> **WHAT TO DO**: Copy each line of the records that holds the string "projectors".

Stored entries:
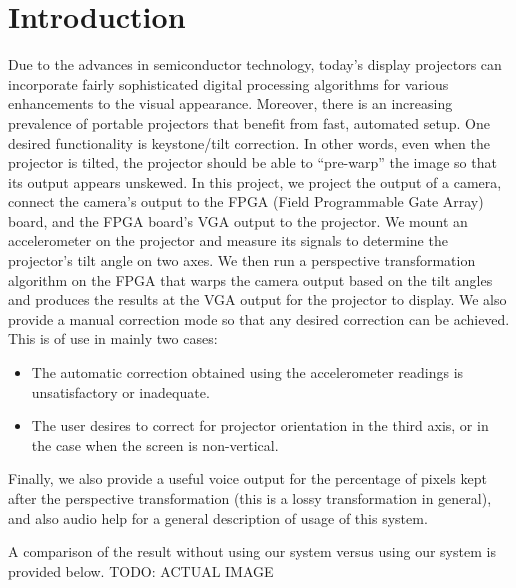 \documentclass{article}
\begin{document}
\section{Introduction}
Due to the advances in semiconductor technology,
today's display projectors can incorporate fairly sophisticated digital processing algorithms for various enhancements to the visual appearance.
Moreover, there is an increasing prevalence of portable projectors that benefit from fast, automated setup.
One desired functionality is keystone/tilt correction.
In other words, even when the projector is tilted, the projector should be able to ``pre-warp'' the image so that its output appears unskewed.
In this project, we project the output of a camera, connect the camera's output to the FPGA (Field Programmable Gate Array) board,
and the FPGA board's VGA output to the projector.
We mount an accelerometer on the projector and measure its signals to determine the projector's tilt angle on two axes.
We then run a perspective transformation algorithm on the FPGA that warps the camera output based on the tilt angles and produces the results at the VGA output for the projector to display.
We also provide a manual correction mode so that any desired correction can be achieved.
This is of use in mainly two cases:
\begin{itemize}
\item The automatic correction obtained using the accelerometer readings is unsatisfactory or inadequate.
\item The user desires to correct for projector orientation in the third axis, or in the case when the screen is non-vertical.
\end{itemize}
Finally, we also provide a useful voice output for the percentage of pixels kept after the perspective transformation (this is a lossy transformation in general),
and also audio help for a general description of usage of this system.

A comparison of the result without using our system versus using our system is provided below.
TODO: ACTUAL IMAGE
\end{document}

> **REPLY**:
today's display projectors can incorporate fairly sophisticated digital processing algorithms for various enhancements to the visual appearance.
Moreover, there is an increasing prevalence of portable projectors that benefit from fast, automated setup.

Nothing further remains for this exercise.